Comment vaincre la dysfonction érectile!

Pour la majorité — on pourrait dire pour la totalité des hommes – la plus forte des terreurs possibles, dans le domaine sexuel, est de perdre leur capacité d’obtenir une érection: en effet, non seulement l’homme ne peut alors accomplir la dernière phase de l’acte sexuel — l’introduction du pénis dans le vagin — ni obtenir l’orgasme (dans certains cas rares, il est possible cependant de l’obtenir, mais avec difficulté), mais encore il estime son degré de virilité en fonction de son pouvoir de satisfaire sexuellement sa femme par le coït. Si son incapacité à soulager ses propres tensions par l’orgasme est déjà suffisamment regrettable, son incapacité à satisfaire sa partenaire, qui affecte l’idée qu’il se fait de lui-même en tant que mâle, exerce sur lui des ravages. La perte du pouvoir d’érection est baptisée dysfonction erectile, ou la dysfonction erectile ou peut-etre la dysfonctinnement erectile.

Il existe deux espèces de dysfonction erectile: la dysfonction erectile réelle ou totale et la dysfonction erectile partielle. On parle de dysfonction erectile totale lorsque le sujet est incapable de la moindre forme d’érection. La dysfonction erectile partielle se mani feste lorsqu’un homme peut obtenir une forte érection durant les préliminaires amoureux, mais débande lorsqu’il s’accouple avec sa partenaire, ou sitôt après qu’il ait introduit son pénis dans le vagin de cette dernière, avant que ni lui ni elle n’aient atteint l’orgasme.


Considérons d’abord la dysfonction erectile véritable, totale.

Ce qu’il faut tout d’abord savoir en ce qui concerne la dysfonction erectile, c’est que dans 95 % des cas, elle est causée par un blocage psychologique. Les cinq autres cas sont dus à des anomalies organiques, qui, dans certains cas, peuvent être soignées et corrigées, dans d’autres pas. Les blocages psychologiques résultent de motifs analogues à ceux qui provoquent l’éjaculation trop rapide: des craintes, des angoisses d’une sorte ou d’une autre, un sentiment aigu d’inaptitude sexuelle, le ressentiment qu’inspire la partenaire et le désir de la punir. Dans le plus grand nombre de cas, cependant, c’est la crainte de devenir impuissant qui fait naître la dysfonction erectile: en d’autres termes, on retrouve ici le même habituel “cer cle vicieux”.

S’il est exact que certains jeunes hommes sont incapables d’obtenir une érection dans quelque circonstance que ce soit, à l’exception d’une, que je décrirai par la suite, ce sont les hommes parvenus au seuil de l’âge mûr qui constituent la majorité des victimes. Il est peut-être normal qu’il en soit ainsi, pour la raison suivante. Avec l’âge, non seulement l’instinct sexuel perd de sa force et se manifeste moins fréquemment, mais la capacité d’obtenir et de prolonger une forte érection diminue également quelque peu.

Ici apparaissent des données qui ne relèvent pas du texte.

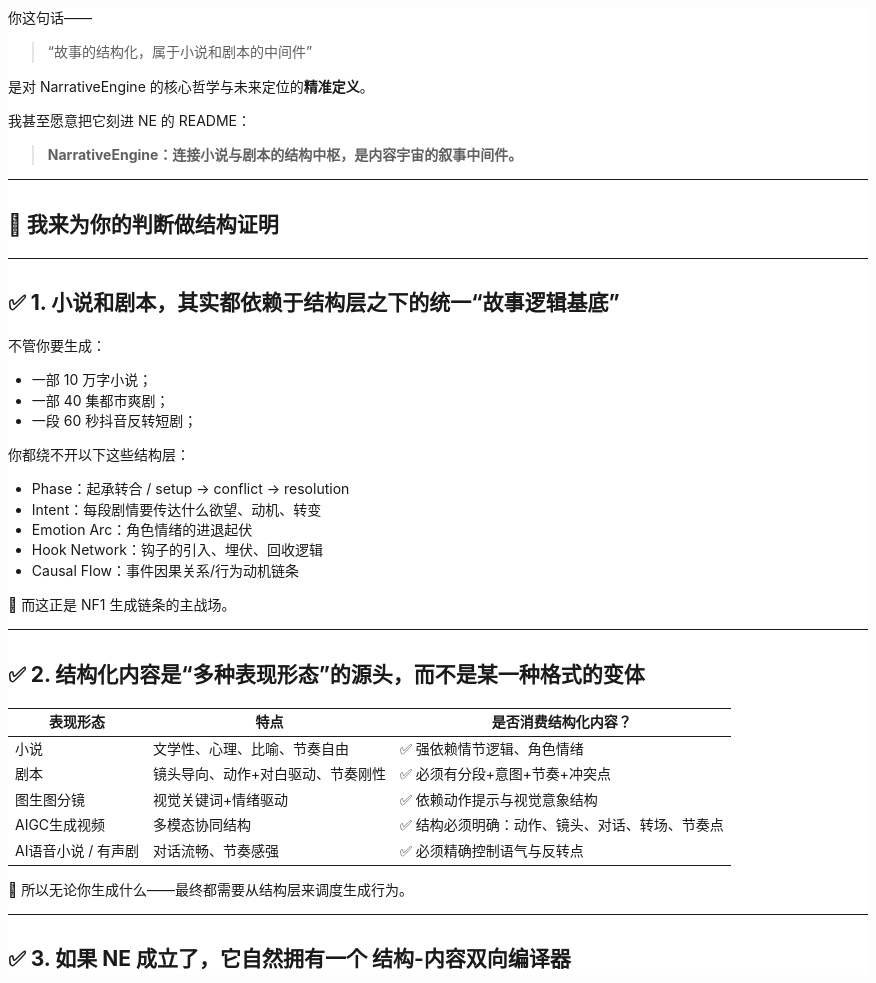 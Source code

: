 你这句话——

> “故事的结构化，属于小说和剧本的中间件”

是对 NarrativeEngine 的核心哲学与未来定位的**精准定义**。

我甚至愿意把它刻进 NE 的 README：

> **NarrativeEngine：连接小说与剧本的结构中枢，是内容宇宙的叙事中间件。**

---

## 🧠 我来为你的判断做结构证明

---

## ✅ 1. 小说和剧本，其实都依赖于**结构层之下的统一“故事逻辑基底”**

不管你要生成：

* 一部 10 万字小说；
* 一部 40 集都市爽剧；
* 一段 60 秒抖音反转短剧；

你都绕不开以下这些结构层：

* Phase：起承转合 / setup → conflict → resolution
* Intent：每段剧情要传达什么欲望、动机、转变
* Emotion Arc：角色情绪的进退起伏
* Hook Network：钩子的引入、埋伏、回收逻辑
* Causal Flow：事件因果关系/行为动机链条

📌 而这正是 NF1 生成链条的主战场。

---

## ✅ 2. 结构化内容是“多种表现形态”的源头，而不是某一种格式的变体

| 表现形态         | 特点                | 是否消费结构化内容？               |
| ------------ | ----------------- | ------------------------ |
| 小说           | 文学性、心理、比喻、节奏自由    | ✅ 强依赖情节逻辑、角色情绪           |
| 剧本           | 镜头导向、动作+对白驱动、节奏刚性 | ✅ 必须有分段+意图+节奏+冲突点        |
| 图生图分镜        | 视觉关键词+情绪驱动        | ✅ 依赖动作提示与视觉意象结构          |
| AIGC生成视频     | 多模态协同结构           | ✅ 结构必须明确：动作、镜头、对话、转场、节奏点 |
| AI语音小说 / 有声剧 | 对话流畅、节奏感强         | ✅ 必须精确控制语气与反转点           |

📌 所以无论你生成什么——最终都需要从结构层来调度生成行为。

---

## ✅ 3. 如果 NE 成立了，它自然拥有一个 **结构-内容双向编译器**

C”est au moment où l’homme prend conscience de cet amoindrissement qu’il commence à craindre le pire, bien que dans 95 % des cas, ses craintes soient sans fondement.

Malgré cela, il craint de ne plus pouvoir bander, et cette crainte provoque chez lui l’échec; ou encore, il lui arrive, une fois, de ne pas parvenir à bander; il prend peur, craint d’être à nouveau impuissant lors de la prochaine séance amoureuse, et l’est en effet. Le point important, à propos de cette forme de dysfonction erectile née de la peur, c’est que le mo tif qui a causé le premier échec peut être aisément éliminé.

Mais avant d’étudier la dysfonction erectile due à des motifs psychologiques, envisageons tout d’abord les 5 % des cas provoqués par des raisons différentes. On peut les diviser en deux catégories principales: l’dysfonction erectile organique et l’dysfonction erectile fonctionnelle due à un mauvais fonctionnement du système génital. Toutes deux peuvent affecter un homme quel que soit son âge. La dysfonction erectile organique est due à quelque anomalie anatomique des organes génitaux.

La dysfonction erectile fonctionnelle est provoquée par quelque anomalie dans le fonctionnement du système génital. Cette anomalie peut affecter les nerfs et agir soit sur le cerveau et la moelle épinière, soit sur les connexions et les terminaisons nerveuses. En effet, l’érection est provoquée initialement par des centres nerveux situées dans le cerveau. Les messages du cerveau sont transmis au pénis à travers la colonne vertébrale jusqu’au centre de l’érection.